Considering the heterogeneity of pathological changes occurring in Alzheimer's disease (AD), acknowledge as progressive multifactorial neurodegenerative disorder, a therapeutic approach aimed both to neuroprotection and to neuroinflammation reduction may prove effective. Palmitoylethanolamide (PEA), abundant in the central nervous system and produced by neurons and glial cells, has attracted attention for its anti-inflammatory/neuroprotective properties observed in AD animal models. In the present study, we evaluated the protective role of PEA pretreatment (0.1 μM, 1 hour), against amyloid-β42 (Aβ42) (0.5 μM; 24 hours) toxicity on cell viability and glutamatergic transmission in primary cultures of cerebral cortex neurons and astrocytes from the triple-transgenic murine model of AD (3xTg-AD) and their wild-type littermates (non-Tg) mice. Aβ42 affects the cell viability in cultured cortical neurons and astrocytes from non-Tg mice, but not in those from 3xTg-AD mice. These effects were counteracted by the pretreatment with PEA. Basal glutamate levels in cultured neurons and astrocytes from 3xTg-AD mice were lower than those observed in cultured cells from non-Tg mice. Aβ42-exposure reduced and increased glutamate levels in non-Tg mouse cortical neurons and astrocytes, respectively. These effects were counteracted by the pretreatment with PEA. Furthermore, Aβ42 is able to alter the morphology and to decrease the number of cells in cultured cortical neurons and astrocytes from non-Tg mice, but not in those from 3xTg-AD mice. These alterations in neurons and in astrocytes are completely counteracted by the pretreatment with PEA. By itself, PEA did not affect morphology, cell viability and glutamate levels in cultured cortical neuron and astrocytes from non-Tg or 3xTg-AD mice. In conclusion, the exposure to Aβ42 induced toxic effects on cultured cortical neurons and astrocytes from non-Tg mice, but not in those from 3xTg-AD mice. Furthermore, PEA exerts differential effects against Aβ42-induced toxicity in primary cultures of cortical neurons and astrocytes from non-Tg and 3xTg-AD mice. In particular, PEA displays protective properties in non-Tg but not in 3xTg-AD mouse neuronal cultured cells overexpressing Aβ.

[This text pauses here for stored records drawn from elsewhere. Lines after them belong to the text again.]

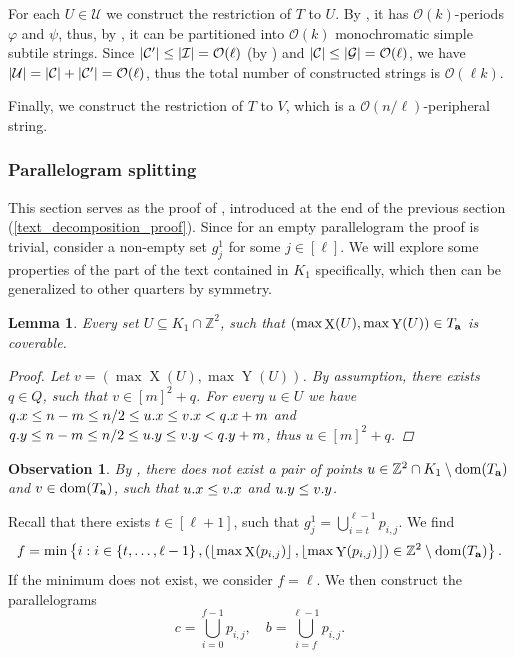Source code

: \documentclass[11pt, letterpaper]{article}
\theoremstyle{plain}
\newtheorem{lemma}{Lemma}
\newtheorem{observation}{Observation}
\theoremstyle{definition}
\theoremstyle{remark}
\newcommand{\Z}{\mathbb{Z}}
\renewcommand{\O}{\mathcal{O}}
\newcommand{\U}{\mathcal{U}}
\renewcommand{\phi}{\varphi}
\newcommand{\floor}[1]{\left\lfloor #1 \right\rfloor}
\newcommand{\set}[1]{\left\lbrace #1 \right\rbrace}
\DeclareMathOperator*{\X}{X}
\DeclareMathOperator*{\Y}{Y}
\begin{document}
For each $U \in \U$ we construct the restriction of $T$ to $U$.
By , it has $\O(k)$-periods $\phi$ and $\psi$, thus, by , it can be partitioned into $\O(k)$ monochromatic simple subtile strings.
Since $|\C'| \le |\I| = \O(\ell)$ (by ) and $|\C| \le |\G| = \O(\ell)$, we have $|\U| = |\C| + |\C'| = \O(\ell)$, thus the total number of constructed strings is $\O(\ell k)$.

Finally, we construct the restriction of $T$ to $V$, which is a $\O(n / \ell)$-peripheral string.


\subsubsection{Parallelogram splitting} \label{parallelogram_split_lemma_proof}

This section serves as the proof of , introduced at the end of the previous section (\ref{text_decomposition_proof}).
Since for an empty parallelogram the proof is trivial, consider a non-empty set $g^1_j$ for some $j \in [\ell]$.
We will explore some properties of the part of the text contained in $K_1$ specifically, which then can be generalized to other quarters by symmetry.

\begin{lemma}\label{coverability_condition}
	Every set $U \subseteq K_1 \cap \Z^2$, such that $(\max \X(U), \max \Y(U)) \in \Ta$ is coverable.
	\begin{proof}
		Let $v = (\max \X(U), \max \Y(U))$.
		By assumption, there exists $q \in Q$, such that $v \in [m]^2 + q$.
		For every $u \in U$ we have
		$q.x \le n - m \le n / 2 \le u.x \le v.x < q.x + m$
		and $q.y \le n - m \le n / 2 \le u.y \le v.y < q.y + m$,
		thus $u \in [m]^2 + q$.
	\end{proof}
\end{lemma}

\begin{observation}\label{domination_lemma}
	By , there does not exist a pair of points $u \in \Z^2 \cap K_1 \setminus \d{\Ta}$ and $v \in \operatorname*{dom}(T_\mathbf{a})$, such that $u.x \le v.x$ and $u.y \le v.y$. 
\end{observation}

Recall that there exists $t \in [\ell + 1]$, such that
$ g^1_j = \bigcup_{i = t}^{\ell - 1} p_{i, j}.$
We find 
\[ f = \min\set{i : i \in \set{t, \dots, \ell - 1}, (\floor{\max \X(p_{i, j})}, \floor{\max \Y(p_{i, j})}) \in \Z^2 \setminus \d{\Ta}}.\]
If the minimum does not exist, we consider $f = \ell$.
We then construct the parallelograms
\[c = \bigcup_{i = 0}^{f - 1} p_{i, j}, \quad b = \bigcup_{i = f}^{\ell - 1} p_{i, j}.\]
\end{document}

Considerando l’eterogeneità dei cambiamenti patologici che avvengono nella malattia di Alzheimer (AD), disordine neurodegenerativo e multifattoriale, un approccio terapeutico potrebbe dimostrarsi efficace se mirato sia alla neuroprotezione che alla riduzione della neuroinfiammazione . La Palmitoiletanolamide (PEA), abbondante nel sistema nervoso centrale e prodotta sia dai neuroni che dalle cellule gliali, ha attirato particolare attenzione per le sue proprietà antinfiammatorie e neuroprotettive osservate nei modelli animali di AD. In questo studio è stato valutato il ruolo protettivo di un pretrattamento con PEA (0.1 μM, 1 ora) nella tossicità indotta dall’amilode-β42 (Aβ42) (0.5 μΜ, 24 ore), in termini morfologici, di vitalità cellulare e di trasmissione glutammatergica in colture primarie corticali di neuroni e astrociti ottenute da topi transgenici, con la tripla mutazione per la malattia di Alzheimer (3xTg-AD), e da topi non mutati, di controllo (non-Tg). Aβ42 altera la vitalità cellulare nelle colture corticali di neuroni e astrociti non-Tg, ma non in quelle 3xTg-AD. Questo effetto viene a mancare in caso di pretrattamento con PEA. I livelli basali di glutammato in neuroni e astrociti 3xTg-AD sono inferiori a quelli osservati nelle colture di controllo non-Tg. L’esposizione ad Aβ42 delle colture corticali neuronali e astrocitarie non-Tg provoca rispettivamente una riduzione e un aumento dei livelli di glutammato. Tali alterazioni vengono a mancare in caso di pretrattamento con PEA. Inoltre, Aβ42 è in grado di alterare la morfologia e il numero delle cellule nelle colture corticali di neuroni e astrociti non-Tg, ma non in 3xTg-AD. Queste modificazioni non si verificano in caso di pretrattamento con PEA. Di per sé, invece, PEA non influenza la morfologia, o la vitalità cellulare e nemmeno i livelli di glutammato nelle colture neuronali e astrocitarie ottenute sia da topi non-Tg che da quelli 3xTg-AD. In conclusione, l’esposizione ad Aβ42 induce effetti tossici nelle colture corticali di neuroni e astrociti non-Tg, ma non in quelle 3xTg-AD. PEA esercita molteplici effetti nella tossicità indotta da Aβ42 nelle colture non-Tg ma non in quelle 3xTg-AD. In particolare, PEA sembra avere proprietà protettive nelle colture non-Tg ma non in quelle 3xTg-AD, sovraesprimenti Aβ.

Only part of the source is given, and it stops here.